[Collected data]
□ □ □ □ □
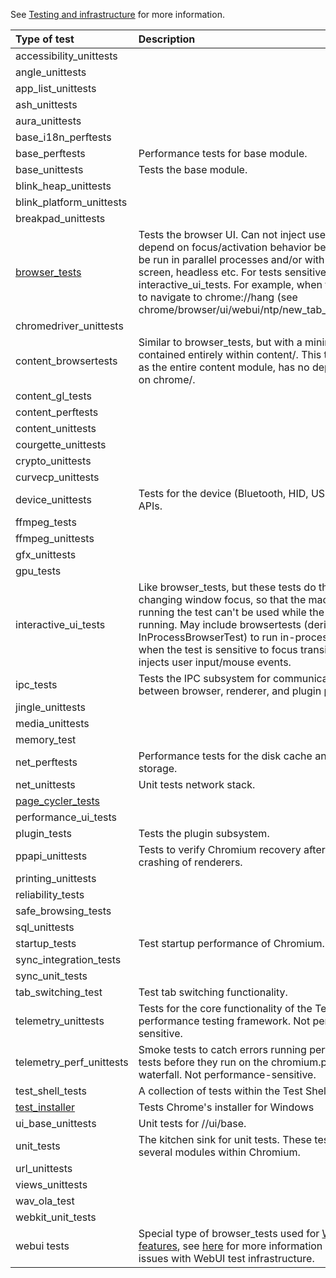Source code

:See [Testing and infrastructure](https://sites.google.com/a/chromium.org/dev/developers/testing) for more information.

| Type of test           | Description |
|:-----------------------|:------------|
|accessibility\_unittests| |
|angle\_unittests        | |
|app\_list\_unittests    | |
|ash\_unittests          | |
|aura\_unittests         | |
|base\_i18n\_perftests   | |
|base\_perftests         |Performance tests for base module.|
|base\_unittests         |Tests the base module.|
|blink\_heap\_unittests  | |
|blink\_platform\_unittests| |
|breakpad\_unittests     | |
|[browser\_tests](https://sites.google.com/a/chromium.org/dev/developers/testing/browser-tests)|Tests the browser UI. Can not inject user input or depend on focus/activation behavior because it can be run in parallel processes and/or with a locked screen, headless etc. For tests sensitive to that, use interactive\_ui\_tests. For example, when tests need to navigate to chrome://hang (see chrome/browser/ui/webui/ntp/new\_tab\_ui\_uitest.cc)|
|chromedriver\_unittests | |
|content\_browsertests   |Similar to browser\_tests, but with a minimal shell contained entirely within content/. This test, as well as the entire content module, has no dependencies on chrome/.|
|content\_gl\_tests      | |
|content\_perftests      | |
|content\_unittests      | |
|courgette\_unittests    | |
|crypto\_unittests       | |
|curvecp\_unittests      | |
|device\_unittests       |Tests for the device (Bluetooth, HID, USB, etc.) APIs.|
|ffmpeg\_tests           | |
|ffmpeg\_unittests       | |
|gfx\_unittests          | |
|gpu\_tests              | |
|interactive\_ui\_tests  |Like browser\_tests, but these tests do things like changing window focus, so that the machine running the test can't be used while the test is running. May include browsertests (derived from InProcessBrowserTest) to run in-process in case when the test is sensitive to focus transitions or injects user input/mouse events.|
|ipc\_tests              |Tests the IPC subsystem for communication between browser, renderer, and plugin processes.|
|jingle\_unittests       | |
|media\_unittests        | |
|memory\_test            | |
|net\_perftests          |Performance tests for the disk cache and cookie storage.|
|net\_unittests          |Unit tests network stack.|
|[page\_cycler\_tests](https://sites.google.com/a/chromium.org/dev/developers/testing/page-cyclers)| |
|performance\_ui\_tests  | |
|plugin\_tests           |Tests the plugin subsystem.|
|ppapi\_unittests        |Tests to verify Chromium recovery after hanging or crashing of renderers.|
|printing\_unittests     | |
|reliability\_tests      | |
|safe\_browsing\_tests   | |
|sql\_unittests          | |
|startup\_tests          |Test startup performance of Chromium.|
|sync\_integration\_tests| |
|sync\_unit\_tests       | |
|tab\_switching\_test    |Test tab switching functionality.|
|telemetry\_unittests    |Tests for the core functionality of the Telemetry performance testing framework. Not performance-sensitive.|
|telemetry\_perf\_unittests|Smoke tests to catch errors running performance tests before they run on the chromium.perf waterfall. Not performance-sensitive.|
|test\_shell\_tests      |A collection of tests within the Test Shell.|
|[test\_installer](https://sites.google.com/a/chromium.org/dev/developers/testing/windows-installer-tests)|Tests Chrome's installer for Windows|
|ui\_base\_unittests     |Unit tests for //ui/base.|
|unit\_tests             |The kitchen sink for unit tests. These tests cover several modules within Chromium.|
|url\_unittests          | |
|views\_unittests        | |
|wav\_ola\_test          | |
|webkit\_unit\_tests     | |
|webui tests             | Special type of browser\_tests used for [WebUI features](https://chromium.googlesource.com/chromium/src/+/master/docs/webui_explainer.md), see [here](https://docs.google.com/document/d/1Z18WTNv28z5FW3smNEm_GtsfVD2IL-CmmAikwjw3ryo/edit#) for more information on known issues with WebUI test infrastructure. |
□ □ □ □ □
WORK REQUEST: Word for word and without any pictures, return all of the lines above.

EXERCISE OUTPUT:
Source code

:See [Testing and infrastructure](https://sites.google.com/a/chromium.org/dev/developers/testing) for more information.

| Type of test           | Description |
|:-----------------------|:------------|
|accessibility\_unittests| |
|angle\_unittests        | |
|app\_list\_unittests    | |
|ash\_unittests          | |
|aura\_unittests         | |
|base\_i18n\_perftests   | |
|base\_perftests         |Performance tests for base module.|
|base\_unittests         |Tests the base module.|
|blink\_heap\_unittests  | |
|blink\_platform\_unittests| |
|breakpad\_unittests     | |
|[browser\_tests](https://sites.google.com/a/chromium.org/dev/developers/testing/browser-tests)|Tests the browser UI. Can not inject user input or depend on focus/activation behavior because it can be run in parallel processes and/or with a locked screen, headless etc. For tests sensitive to that, use interactive\_ui\_tests. For example, when tests need to navigate to chrome://hang (see chrome/browser/ui/webui/ntp/new\_tab\_ui\_uitest.cc)|
|chromedriver\_unittests | |
|content\_browsertests   |Similar to browser\_tests, but with a minimal shell contained entirely within content/. This test, as well as the entire content module, has no dependencies on chrome/.|
|content\_gl\_tests      | |
|content\_perftests      | |
|content\_unittests      | |
|courgette\_unittests    | |
|crypto\_unittests       | |
|curvecp\_unittests      | |
|device\_unittests       |Tests for the device (Bluetooth, HID, USB, etc.) APIs.|
|ffmpeg\_tests           | |
|ffmpeg\_unittests       | |
|gfx\_unittests          | |
|gpu\_tests              | |
|interactive\_ui\_tests  |Like browser\_tests, but these tests do things like changing window focus, so that the machine running the test can't be used while the test is running. May include browsertests (derived from InProcessBrowserTest) to run in-process in case when the test is sensitive to focus transitions or injects user input/mouse events.|
|ipc\_tests              |Tests the IPC subsystem for communication between browser, renderer, and plugin processes.|
|jingle\_unittests       | |
|media\_unittests        | |
|memory\_test            | |
|net\_perftests          |Performance tests for the disk cache and cookie storage.|
|net\_unittests          |Unit tests network stack.|
|[page\_cycler\_tests](https://sites.google.com/a/chromium.org/dev/developers/testing/page-cyclers)| |
|performance\_ui\_tests  | |
|plugin\_tests           |Tests the plugin subsystem.|
|ppapi\_unittests        |Tests to verify Chromium recovery after hanging or crashing of renderers.|
|printing\_unittests     | |
|reliability\_tests      | |
|safe\_browsing\_tests   | |
|sql\_unittests          | |
|startup\_tests          |Test startup performance of Chromium.|
|sync\_integration\_tests| |
|sync\_unit\_tests       | |
|tab\_switching\_test    |Test tab switching functionality.|
|telemetry\_unittests    |Tests for the core functionality of the Telemetry performance testing framework. Not performance-sensitive.|
|telemetry\_perf\_unittests|Smoke tests to catch errors running performance tests before they run on the chromium.perf waterfall. Not performance-sensitive.|
|test\_shell\_tests      |A collection of tests within the Test Shell.|
|[test\_installer](https://sites.google.com/a/chromium.org/dev/developers/testing/windows-installer-tests)|Tests Chrome's installer for Windows|
|ui\_base\_unittests     |Unit tests for //ui/base.|
|unit\_tests             |The kitchen sink for unit tests. These tests cover several modules within Chromium.|
|url\_unittests          | |
|views\_unittests        | |
|wav\_ola\_test          | |
|webkit\_unit\_tests     | |
|webui tests             | Special type of browser\_tests used for [WebUI features](https://chromium.googlesource.com/chromium/src/+/master/docs/webui_explainer.md), see [here](https://docs.google.com/document/d/1Z18WTNv28z5FW3smNEm_GtsfVD2IL-CmmAikwjw3ryo/edit#) for more information on known issues with WebUI test infrastructure. |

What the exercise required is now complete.